Like most of the Times’ editors, Parisi is obsessed with preventing gay marriage. In his column “Taming judicial activism,” he equates the opponents of gay marriage—conservatives like himself—with Paul Revere and the Boston patriots who incited the Revolution. Parisi notes the relatively minor cause of the Boston Tea Party—a three cents-per-pound tax on tea—and bemoans the lack of greater outrage towards an even greater modern injustice:
What is less clear is whether the Massachusetts citizenry will rise up against a latter-day judicial oligarchy — four members of the state's Supreme Judicial Court — that makes King George III look positively benign by comparison.
This refers to the SJC’s recent ruling that the Massachusetts constitution requires the state legislature to provide for gay marriage. I can’t say I share Parisi’s view that this is the equivalent of the late English monarch, principally because I’ve actually read the Declaration of Independence, including the parts that describe George’s tyrannical acts. Here’s just a short list:
He has kept among us, in times of peace, Standing Armies without the Consent of our legislatures.

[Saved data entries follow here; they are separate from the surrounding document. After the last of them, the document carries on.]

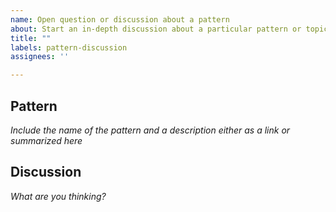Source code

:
 ```yaml
---
name: Open question or discussion about a pattern
about: Start an in-depth discussion about a particular pattern or topic.
title: ""
labels: pattern-discussion
assignees: ''

---
```


## Pattern

*Include the name of the pattern and a description either as a link or summarized here*

## Discussion

*What are you thinking?*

He has affected to render the Military independent of and superior to the Civil power.

For Quartering large bodies of armed troops among us:

For protecting them, by a mock Trial, from punishment for any Murders which they should commit on the Inhabitants of these States:

For cutting off our Trade with all parts of the world:

For imposing Taxes on us without our Consent:

For depriving us in many cases, of the benefits of Trial by Jury:

For transporting us beyond Seas to be tried for pretended offences.
The last time I checked, the Massachusetts SJC has not forcibly quartered troops (straight or gay) in anyone’s homes, nor denied the citizenry their due process rights. Parisi’s only counterargument is that the SJC forced the state to adopt a policy disfavored by many of its citizens. No doubt that’s true. But forced recognition of gay marriage does not violate the individual rights of any Massachusetts citizen. There is no “right” to impose one’s cultural views upon the citizenry at-large. Conservatives take the opposite view. They believe that in any conflict between individual rights and the majority culture, it is the culture that should prevail. This is why almost all conservatives, including Parisi, routinely ignore the Ninth Amendment, which expressly protects unenumerated individual rights.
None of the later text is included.